Hamas and Fatah will hold their first elections in nearly 15 years, officials from both sides said today, following direct talks this week aimed at ending the Palestinian infighting.
The two rival factions agreed on elections with proportional representation that will take place within the next six months, senior Fatah official Jibril Rajoub said in a statement. He said separate elections will take place for the Palestine Legislative Council, then the Palestinian Authority presidency and finally, the Palestine National Council.
This week, representatives from Hamas and President Mahmoud Abbas’ Fatah movement met in Turkey to discuss ending their yearslong rift. Senior Hamas official Saleh al-Arouri told Agence France-Presse the elections agreement was reached during this week’s meetings.
"This time we reached a real consensus," he told AFP by phone from Istanbul.
The last round of Palestinian elections in 2006 ended in a surprise win for Hamas and a short-lived unity government. Bloody clashes between the two sides led to Fatah’s expulsion from Gaza the next year.
Since then, the Fatah-dominated Palestinian Authority has run the West Bank and the Islamist militant group has remained the de facto ruler in Gaza, an impoverished territory of some 2 million people.
Rajoub said the Palestinian leadership should meet in the next week to “agree on the mechanisms to continue the process of building the national partnership, based on the statehood project and the popular resistance to confront the ‘deal of the century,’ the Israeli annexation plan and the normalization wave."

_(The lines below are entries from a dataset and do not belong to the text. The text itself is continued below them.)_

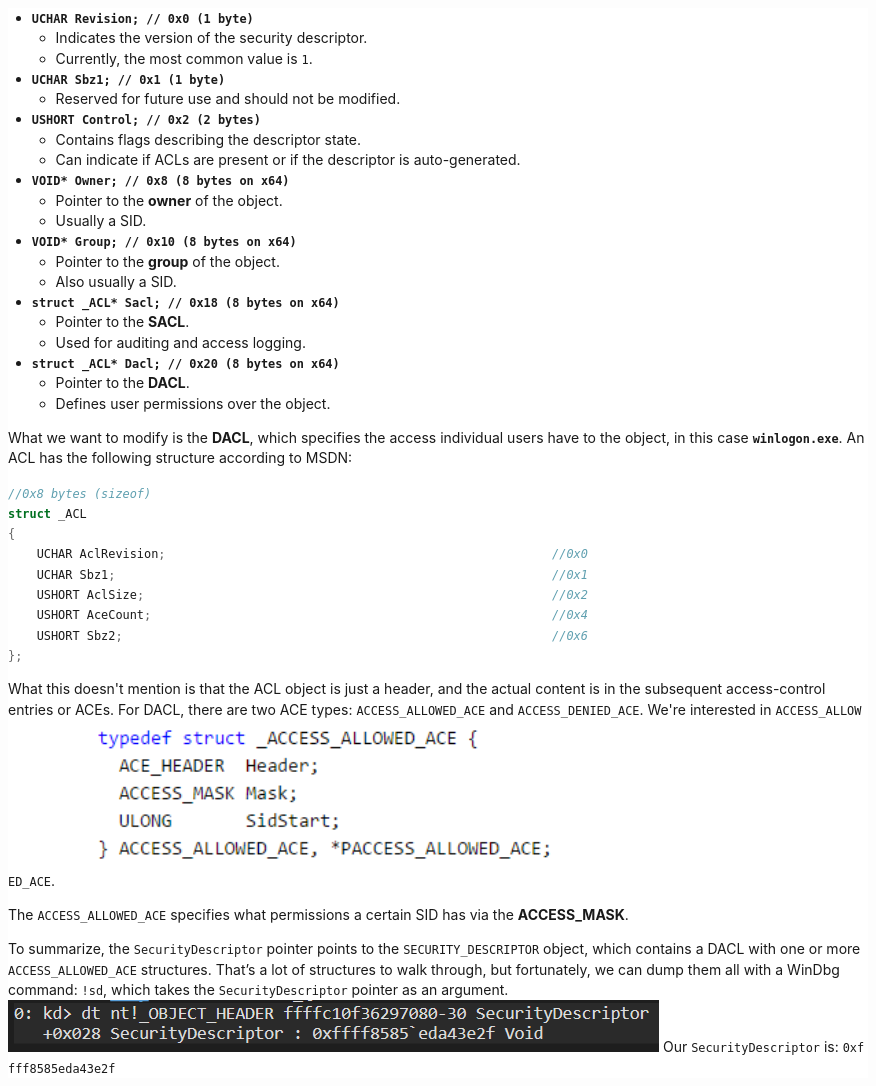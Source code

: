 - **`UCHAR Revision; // 0x0 (1 byte)`**
    - Indicates the version of the security descriptor.
    - Currently, the most common value is `1`.
- **`UCHAR Sbz1; // 0x1 (1 byte)`**
    - Reserved for future use and should not be modified.
- **`USHORT Control; // 0x2 (2 bytes)`**
    - Contains flags describing the descriptor state.
    - Can indicate if ACLs are present or if the descriptor is auto-generated.
- **`VOID* Owner; // 0x8 (8 bytes on x64)`**
    - Pointer to the **owner** of the object.
    - Usually a SID.
- **`VOID* Group; // 0x10 (8 bytes on x64)`**
    - Pointer to the **group** of the object.
    - Also usually a SID.
- **`struct _ACL* Sacl; // 0x18 (8 bytes on x64)`**
    - Pointer to the **SACL**.
    - Used for auditing and access logging.
- **`struct _ACL* Dacl; // 0x20 (8 bytes on x64)`**
    - Pointer to the **DACL**.
    - Defines user permissions over the object.

What we want to modify is the **DACL**, which specifies the access individual users have to the object, in this case **`winlogon.exe`**. An ACL has the following structure according to MSDN:
```cpp
//0x8 bytes (sizeof)
struct _ACL
{
    UCHAR AclRevision;                                                      //0x0
    UCHAR Sbz1;                                                             //0x1
    USHORT AclSize;                                                         //0x2
    USHORT AceCount;                                                        //0x4
    USHORT Sbz2;                                                            //0x6
}; 
```
What this doesn't mention is that the ACL object is just a header, and the actual content is in the subsequent access-control entries or ACEs. For DACL, there are two ACE types: `ACCESS_ALLOWED_ACE` and `ACCESS_DENIED_ACE`. We're interested in `ACCESS_ALLOWED_ACE`.
![](imgs/blog/1WindowsKernelShellcode/20250221164053.png)

The `ACCESS_ALLOWED_ACE` specifies what permissions a certain SID has via the **ACCESS_MASK**.

To summarize, the `SecurityDescriptor` pointer points to the `SECURITY_DESCRIPTOR` object, which contains a DACL with one or more `ACCESS_ALLOWED_ACE` structures. That’s a lot of structures to walk through, but fortunately, we can dump them all with a WinDbg command: `!sd`, which takes the `SecurityDescriptor` pointer as an argument.
![](imgs/blog/1WindowsKernelShellcode/20250221163131.png)
Our `SecurityDescriptor` is:
`0xffff8585eda43e2f`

The Palestinian faction leaders convened earlier this month to discuss the normalization agreements Israel struck with the United Arab Emirates and Bahrain. The Palestinians view the Emirati and Bahraini deals as a betrayal of their cause, and say recognition of Israel should only offered in exchange for the Jewish state’s complete withdrawal from the Palestinian territories occupied since 1967.
Israeli and US officials have said other countries will soon follow with similar deals to recognize Israel. Oman, Morocco and Sudan are considered likely candidates.